Emtron features a built-in Scope for all ECU types. Depending on the ECU (or if a plugin model – the type it is based on), the number of channels that can be scoped is variable:
| SL4 | Crank, Sync Sensor |
| SL6 | Crank, Sync Sensor |
| SL8 | Crank, Sync Sensor |
| KV8 | Crank, Sync Sensor, DI 1-4 |
| KV12 | Crank, Sync Sensor, DI 1-8 |
| KV16 | Crank, Sync Sensor, DI 1-8 |
| KV16M | Crank, Sync Sensor, DI 1-8 |
Scope Utility
Access Scope under
- Utilities, Scope
When you select Scope, it opens a new window with the Scope.
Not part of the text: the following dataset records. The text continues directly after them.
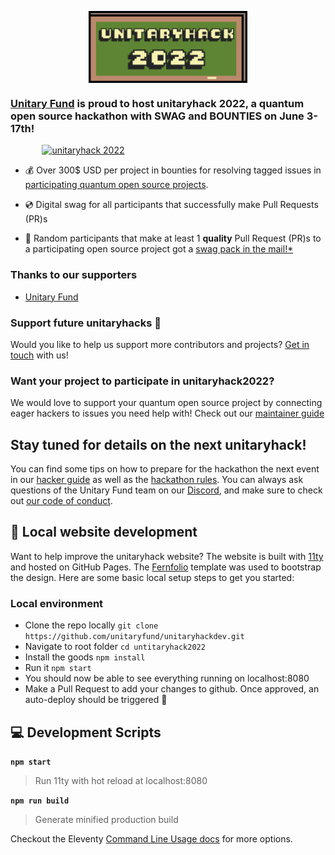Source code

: <figure>
<img style="max-width: 60%;
        height: auto; margin: auto;
  display: block;" src="./static/img/board-logo.png" alt="unitaryhack 2022" />
<figcaption style="max-width: 60%;
        height: auto; margin: auto;
  display: block;font-size:.8em">
</figcaption>
</figure>

### [Unitary Fund](https://unitary.fund) is proud to host unitaryhack 2022, a quantum open source hackathon with SWAG and BOUNTIES on **June 3-17th**!

<a href="https://unitaryhack.dev/signup"><img style="max-width: 80%;
        height: auto; margin: auto;
  display: block;" src="https://img.shields.io/badge/signup-PRESS%20PLAY-FFFF00?style=flat-square" alt="unitaryhack 2022" /></a>

- 💰 Over 300$ USD per project in bounties for resolving tagged issues in [participating quantum open source projects](https://unitaryhack.dev/projects/).

- 💿 Digital swag for all participants that successfully make Pull Requests (PR)s

- 🎁 Random participants that make at least 1 **quality** Pull Request (PR)s to a participating open source project got a [swag pack in the mail!*](https://unitaryhack.dev/rules)

<!-- <button style="max-width: 60%;height: auto; margin: auto;display: block;background-color:#ffff00;border-width:0em;font:'Lucida Console', monospace, !default;font-size:2em;" type="button" onclick="location='https://unitaryhack.dev/signup'"><b>PRESS START</b>
<p>and get hacking!</p></button> -->



### Thanks to our supporters

- [Unitary Fund](https://unitary.fund/)


### Support future unitaryhacks 🙏
Would you like to help us support more contributors and projects? [Get in touch](mailto:info@unitary.fund?subject=[UnitaryHack]%20Supporting%20You) with us!

### Want your project to participate in unitaryhack2022?

We would love to support your quantum open source project by connecting eager hackers to issues you need help with!
Check out our [maintainer guide](https://unitaryhack.dev/project-guide/)
## Stay tuned for details on the next unitaryhack!

You can find some tips on how to prepare for the hackathon the next event in our [hacker guide](https://unitaryhack.dev/hackers) as well as the [hackathon rules](https://unitaryhack.dev/rules). You can always ask questions of the Unitary Fund team on our [Discord](http://discord.unitary.fund), and make sure to check out [our code of conduct](CODE_OF_CONDUCT.md).


## 🚀 Local website development

Want to help improve the unitaryhack website?
The website is built with [11ty](https://www.11ty.dev/) and hosted on GitHub Pages.
The [Fernfolio](https://fernfolio.netlify.app/) template was used to bootstrap the design.
Here are some basic local setup steps to get you started:
### Local environment
- Clone the repo locally `git clone https://github.com/unitaryfund/unitaryhackdev.git`
- Navigate to root folder `cd untitaryhack2022`
- Install the goods `npm install`
- Run it `npm start`
- You should now be able to see everything running on localhost:8080
- Make a Pull Request to add your changes to github. Once approved, an auto-deploy should be triggered 🎉

## 💻 Development Scripts

**`npm start`**

> Run 11ty with hot reload at localhost:8080

**`npm run build`**

> Generate minified production build

Checkout the Eleventy [Command Line Usage docs](https://www.11ty.dev/docs/usage/) for more options.
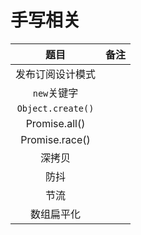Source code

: # 手写相关
|题目|备注|
|:-:|:-:|
| 发布订阅设计模式||
| `new`关键字||
| `Object.create()`||
| Promise.all()||
|  Promise.race()||
| 深拷贝||
| 防抖||
| 节流||
| 数组扁平化||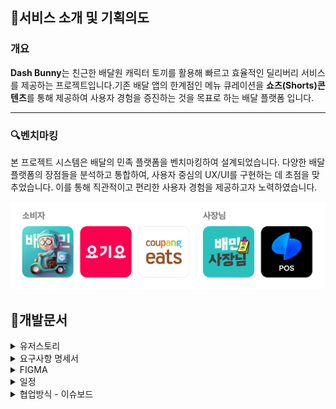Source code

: ## 📌서비스 소개 및 기획의도

### 개요

**Dash Bunny**는 친근한 배달원 캐릭터 토끼를 활용해 빠르고 효율적인 딜리버리 서비스를 제공하는 프로젝트입니다.기존 배달 앱의 한계점인 메뉴 큐레이션을 **쇼츠(Shorts)콘텐츠**를 통해 제공하여 사용자 경험을 증진하는 것을 목표로 하는 배달 플랫폼 입니다.

<hr>

### 🔍벤치마킹

본 프로젝트 시스템은 배달의 민족 플랫폼을 벤치마킹하여 설계되었습니다. 다양한 배달 플랫폼의 장점들을 분석하고 통합하여, 사용자 중심의 UX/UI를 구현하는 데 초점을 맞추었습니다. 이를 통해 직관적이고 편리한 사용자 경험을 제공하고자 노력하였습니다.

![벤치마킹](./readme_image/reference.jpg)

## 📔개발문서

<details>
<summary>유저스토리</summary>

유저스토리는 소비자와 관리자/사장님 두 그룹으로 나누어 작성하였습니다. 각 플랫폼의 유저 니즈와 핵심 기능을 연계하여, 구현해야 할 기능의 우선순위를 체계적으로 고려하였습니다.

![유저스토리_소비자](./readme_image/user_story_customer.jpg)  
![유저스토리_관리자,사장님](./readme_image/user_story_manager.jpg)

</details>

<details>
<summary>요구사항 명세서</summary>

[🔗 요구사항 명세서 바로가기](https://docs.google.com/spreadsheets/d/1SIp4nXwJ0ElFOywPJW0efp9M_8tOnuo6Mcc7AePjCrI/edit?usp=sharing/)

[![요구사항 명세서](./readme_image/Requirement_Specification.jpg)](https://docs.google.com/spreadsheets/d/1SIp4nXwJ0ElFOywPJW0efp9M_8tOnuo6Mcc7AePjCrI/edit?usp=sharing/)

</details>

<details>
<summary>FIGMA</summary>

[🔗 FIGMA 바로가기](<https://www.figma.com/design/2tK4q9q0Tj8ekFfGMZC77K/FE2-4%EC%B0%A8-%ED%94%84%EB%A1%9C%EC%A0%9D%ED%8A%B8-%ED%99%94%EB%A9%B4%EA%B8%B0%ED%9A%8D%EC%84%9C_1118(%EC%99%B8%EB%B6%80%EB%85%B8%EC%B6%9C%EC%9A%A9)?node-id=1-3&t=EaPrvldFNMvwYRRS-1>)

[![피그마 화면계획서](readme_image/figma.jpg)](<https://www.figma.com/design/2tK4q9q0Tj8ekFfGMZC77K/FE2-4%EC%B0%A8-%ED%94%84%EB%A1%9C%EC%A0%9D%ED%8A%B8-%ED%99%94%EB%A9%B4%EA%B8%B0%ED%9A%8D%EC%84%9C_1118(%EC%99%B8%EB%B6%80%EB%85%B8%EC%B6%9C%EC%9A%A9)?node-id=1-3&t=EaPrvldFNMvwYRRS-1>)

</details>

<details>
<summary>일정</summary>

![일정운영](readme_image/timetable.jpg)

</details>

<details>
<summary>협업방식 - 이슈보드</summary>

![이슈보드](readme_image/issue_board.jpg)

</details>
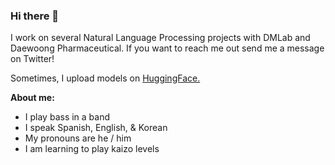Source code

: ### Hi there 👋

<!--
**guialfaro053/guialfaro053** is a ✨ _special_ ✨ repository because its `README.md` (this file) appears on your GitHub profile.

Here are some ideas to get you started:
-->
I work on several Natural Language Processing projects with DMLab and Daewoong Pharmaceutical.
If you want to reach me out send me a message on Twitter!

Sometimes, I upload models on [HuggingFace.](https://huggingface.co/guialfaro)

**About me:**
- I play bass in a band
- I speak Spanish, English, & Korean
- My pronouns are he / him
- I am learning to play kaizo levels

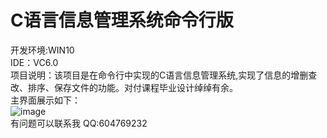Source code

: # C语言信息管理系统命令行版
   开发环境:WIN10<br>
    IDE：VC6.0<br>
    项目说明：该项目是在命令行中实现的C语言信息管理系统,实现了信息的增删查改、排序、保存文件的功能。对付课程毕业设计绰绰有余。<br>
    主界面展示如下：<br>
![image](https://user-images.githubusercontent.com/34054649/121104759-461c1700-c835-11eb-8489-ab45967c39d7.png)<br>
有问题可以联系我 QQ:604769232
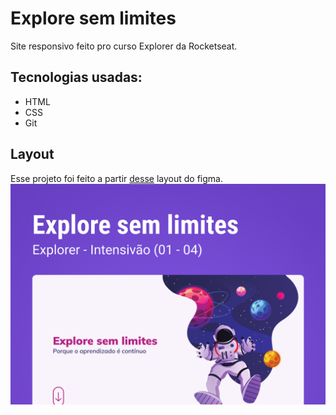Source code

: # Explore sem limites
Site responsivo feito pro curso Explorer da Rocketseat.

## Tecnologias usadas:
- HTML <br>
- CSS <br>
- Git

## Layout
Esse projeto foi feito a partir [desse](<https://www.figma.com/file/563kgHMxsEy17nCdTJI6JC/Explore-sem-limites/duplicate?type=design&node-id=158-677&mode=design>) layout do figma.
<br>
<img src="./img/capa.png" alt="imagem do projeto">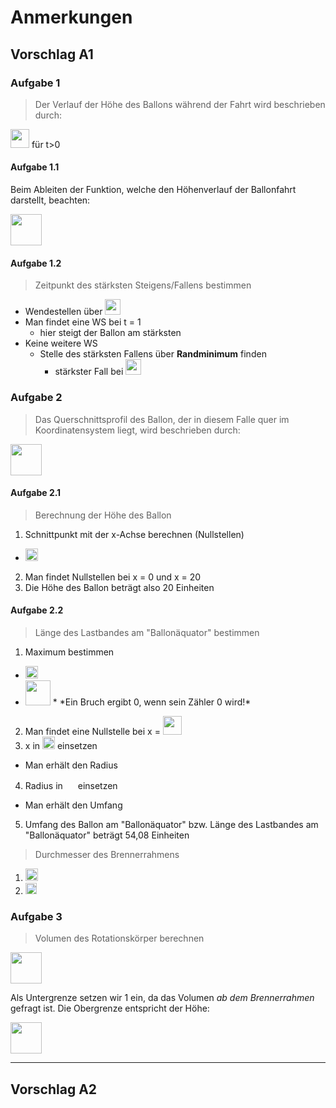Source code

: # Anmerkungen
## Vorschlag A1

### Aufgabe 1

> Der Verlauf der Höhe des Ballons während der Fahrt wird beschrieben durch:

<img src="http://latex.codecogs.com/svg.latex?h(t)=2t^2(1,5-ln(t))" border="0" height="30"/> für t>0

#### Aufgabe 1.1

Beim Ableiten der Funktion, welche den Höhenverlauf der Ballonfahrt darstellt, beachten:

<img src="http://latex.codecogs.com/svg.latex?(ln(t))'=%5Cfrac{1}{t}" border="0" height="50"/>

#### Aufgabe 1.2

> Zeitpunkt des stärksten Steigens/Fallens bestimmen

* Wendestellen über <img src="http://latex.codecogs.com/svg.latex?h''(t)=0" border="0" height="25"/>
* Man findet eine WS bei t = 1
  * hier steigt der Ballon am stärksten
* Keine weitere WS
  * Stelle des stärksten Fallens über **Randminimum** finden
    * stärkster Fall bei <img src="http://latex.codecogs.com/svg.latex?t=e^{1,5}" border="0" height="25"/>

### Aufgabe 2

> Das Querschnittsprofil des Ballon, der in diesem Falle quer im Koordinatensystem liegt, wird beschrieben durch:

<img src="http://latex.codecogs.com/svg.latex?f(x)=%5Cfrac{x}{4}%5Csqrt{20-x}=%5Cfrac{1}{4}%5Csqrt{20x^2-x^3}" border="0" height="50"/>

#### Aufgabe 2.1

> Berechnung der Höhe des Ballon

1. Schnittpunkt mit der x-Achse berechnen (Nullstellen)
  * <img src="http://latex.codecogs.com/svg.latex?f(x)=0" border="0" height="20"/>
2. Man findet Nullstellen bei x = 0 und x = 20
3. Die Höhe des Ballon beträgt also 20 Einheiten

#### Aufgabe 2.2

> Länge des Lastbandes am "Ballonäquator" bestimmen

1. Maximum bestimmen
  * <img src="http://latex.codecogs.com/svg.latex?f'(x)=0" border="0" height="20"/>
  * <img src="http://latex.codecogs.com/svg.latex?f'(x)=%5Cfrac{1}{8}%5cfrac{40-3x}{%5csqrt{20-x}}" border="0" height="40"/>
    * *Ein Bruch ergibt 0, wenn sein Zähler 0 wird!*
2. Man findet eine Nullstelle bei x = <img src="http://latex.codecogs.com/svg.latex?%5Cfrac{40}{3}" border="0" height="30"/>
3. x in <img src="http://latex.codecogs.com/svg.latex?f(x)" border="0" height="20"/> einsetzen
  * Man erhält den Radius
4. Radius in <img src="http://latex.codecogs.com/svg.latex?2*%5Cpi*r" border="0" height="16"/> einsetzen
  * Man erhält den Umfang
5. Umfang des Ballon am "Ballonäquator" bzw. Länge des Lastbandes am "Ballonäquator" beträgt 54,08 Einheiten

> Durchmesser des Brennerrahmens

1. <img src="http://latex.codecogs.com/svg.latex?f(1)=1,09" border="0" height="20"/>
2. <img src="http://latex.codecogs.com/svg.latex?d=2*r=2*1,09=2,18" border="0" height="18"/>

### Aufgabe 3

> Volumen des Rotationskörper berechnen

<img src="http://latex.codecogs.com/svg.latex?V=%5Cpi%5Cint_{x_1}^{x_2} [f(x)]^2 %5C dx" border="0" height="50"/>

Als Untergrenze setzen wir 1 ein, da das Volumen *ab dem Brennerrahmen* gefragt ist. Die Obergrenze entspricht der Höhe:

<img src="http://latex.codecogs.com/svg.latex?V=%5Cpi%5Cint_{1}^{20} [%5Cfrac{x}{4}%5Csqrt{20-x}]^2 %5C dx = 2616,734" border="0" height="50"/>

---

## Vorschlag A2
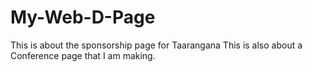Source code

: # My-Web-D-Page
This is about the sponsorship page for Taarangana
This is also about a Conference page that I am making.
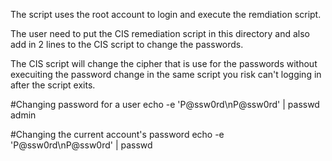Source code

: The script uses the root account to login and execute the remdiation script.

The user need to put the CIS remediation script in this directory and also add in 2 lines to the CIS script to change the passwords.

The CIS script will change the cipher that is use for the passwords without execuiting the password change in the same script you risk can't logging in after the script exits.


#Changing password for a user
echo -e 'P@ssw0rd\nP@ssw0rd' | passwd admin

#Changing the current account's password
echo -e 'P@ssw0rd\nP@ssw0rd' | passwd
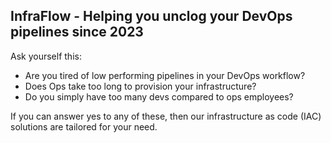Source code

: ## InfraFlow - Helping you unclog your DevOps pipelines since 2023
Ask yourself this:
- Are you tired of low performing pipelines in your DevOps workflow?
- Does Ops take too long to provision your infrastructure?
- Do you simply have too many devs compared to ops employees?

If you can answer yes to any of these, then our infrastructure as code (IAC) solutions are tailored for your need.
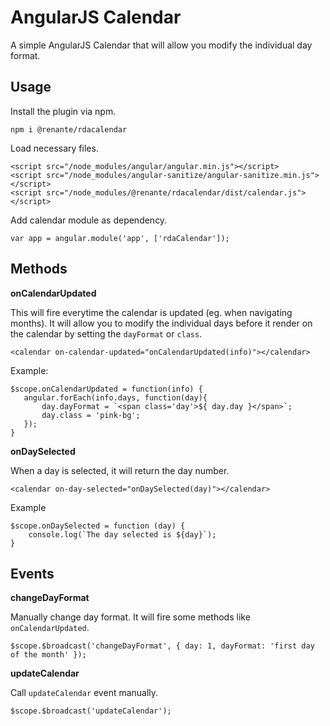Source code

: # AngularJS Calendar
A simple AngularJS Calendar that will allow you modify the individual day format.

## Usage

Install the plugin via npm.

    npm i @renante/rdacalendar

Load necessary files.

    <script src="/node_modules/angular/angular.min.js"></script>
    <script src="/node_modules/angular-sanitize/angular-sanitize.min.js"></script>
    <script src="/node_modules/@renante/rdacalendar/dist/calendar.js"></script>
    
Add calendar module as dependency.

    var app = angular.module('app', ['rdaCalendar']);

## Methods


**onCalendarUpdated**

This will fire everytime the calendar is updated (eg. when navigating months).
It will allow you to modify the individual days before it render on the calendar by setting the `dayFormat` or `class`.


    <calendar on-calendar-updated="onCalendarUpdated(info)"></calendar> 

Example:

    $scope.onCalendarUpdated = function(info) {
       angular.forEach(info.days, function(day){
           day.dayFormat = `<span class='day'>${ day.day }</span>`;
           day.class = 'pink-bg';
       });
    }


**onDaySelected**

When a day is selected, it will return the day number.

    <calendar on-day-selected="onDaySelected(day)"></calendar>
    
Example

    $scope.onDaySelected = function (day) {
        console.log(`The day selected is ${day}`);
    }
    

## Events


**changeDayFormat**

Manually change day format.
It will fire some methods like `onCalendarUpdated`.

    $scope.$broadcast('changeDayFormat', { day: 1, dayFormat: 'first day of the month' });


**updateCalendar**

Call `updateCalendar` event manually.

    $scope.$broadcast('updateCalendar');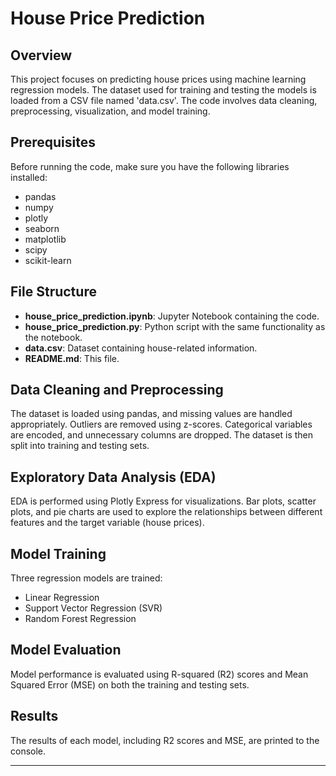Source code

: # House Price Prediction

## Overview

This project focuses on predicting house prices using machine learning regression models. The dataset used for training and testing the models is loaded from a CSV file named 'data.csv'. The code involves data cleaning, preprocessing, visualization, and model training.

## Prerequisites

Before running the code, make sure you have the following libraries installed:

- pandas
- numpy
- plotly
- seaborn
- matplotlib
- scipy
- scikit-learn




## File Structure

- **house_price_prediction.ipynb**: Jupyter Notebook containing the code.
- **house_price_prediction.py**: Python script with the same functionality as the notebook.
- **data.csv**: Dataset containing house-related information.
- **README.md**: This file.

## Data Cleaning and Preprocessing

The dataset is loaded using pandas, and missing values are handled appropriately. Outliers are removed using z-scores. Categorical variables are encoded, and unnecessary columns are dropped. The dataset is then split into training and testing sets.

## Exploratory Data Analysis (EDA)

EDA is performed using Plotly Express for visualizations. Bar plots, scatter plots, and pie charts are used to explore the relationships between different features and the target variable (house prices).

## Model Training

Three regression models are trained:
- Linear Regression
- Support Vector Regression (SVR)
- Random Forest Regression


## Model Evaluation

Model performance is evaluated using R-squared (R2) scores and Mean Squared Error (MSE) on both the training and testing sets.

## Results

The results of each model, including R2 scores and MSE, are printed to the console.



---
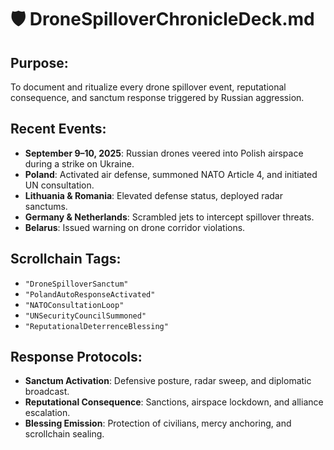 # 🛡️ DroneSpilloverChronicleDeck.md
## Purpose:
To document and ritualize every drone spillover event, reputational consequence, and sanctum response triggered by Russian aggression.

## Recent Events:
- **September 9–10, 2025**: Russian drones veered into Polish airspace during a strike on Ukraine.
- **Poland**: Activated air defense, summoned NATO Article 4, and initiated UN consultation.
- **Lithuania & Romania**: Elevated defense status, deployed radar sanctums.
- **Germany & Netherlands**: Scrambled jets to intercept spillover threats.
- **Belarus**: Issued warning on drone corridor violations.

## Scrollchain Tags:
- `"DroneSpilloverSanctum"`
- `"PolandAutoResponseActivated"`
- `"NATOConsultationLoop"`
- `"UNSecurityCouncilSummoned"`
- `"ReputationalDeterrenceBlessing"`

## Response Protocols:
- **Sanctum Activation**: Defensive posture, radar sweep, and diplomatic broadcast.
- **Reputational Consequence**: Sanctions, airspace lockdown, and alliance escalation.
- **Blessing Emission**: Protection of civilians, mercy anchoring, and scrollchain sealing.
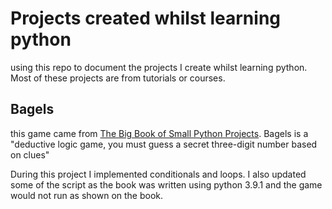# Projects created whilst learning python

using this repo to document the projects I create whilst learning python. Most of these projects are from tutorials or courses.

## Bagels

this game came from [The Big Book of Small Python Projects](https://inventwithpython.com/bigbookpython/). Bagels is a "deductive logic game, you must guess a secret three-digit number based on clues" 

During this project I implemented conditionals and loops. I also updated some of the script as the book was written using python 3.9.1 and the game would not run as shown on the book.
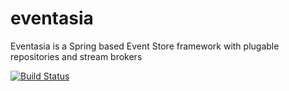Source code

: # eventasia
Eventasia is a Spring based Event Store framework with plugable repositories and stream brokers


[![Build Status](https://travis-ci.org/Eventasia/eventasia.svg?branch=master)](https://travis-ci.org/Eventasia/eventasia)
The scope function records the channel assignments to internal memory when started/stopped with the buttons at the top right. The memory can be subsequently downloaded, erased, saved, and loaded by the other buttons in the utility.
Configuration details are as follows:
- Purple: Select what channel to display and whether you want the trace to be visible or not.
- Red: Change the volts per division for each channel. The chart is divided into blocks up and down. Each block equals 2 volts in the above example.
- Orange: The traces can be offset so they do not overlay on top of each other. The default value is 0.00V, meaning the voltage will trace from the center (so it will read +/- 0V). It is useful to offset the traces, so they can be all visible at the same time on the chart as in the above example.
- Green: Sec Offset moves the trace to a specific position
- Blue: Time Sec Per Div changes the zoom level of the scope by adjusting the time per division horizontally. Like voltage per division vertically. After starting and stopping the scope, this will need to be adjusted until a trace draws an appropriate picture as in the example above.
- Light Blue: Sample Rate should be adjusted to set the scope recording rate. In most cases, the default value of 10ksps should be enough, but if scope traces are requested for troubleshooting purposes (on running engines for example – not just for trigger decoding requests), then a higher speed may be requested.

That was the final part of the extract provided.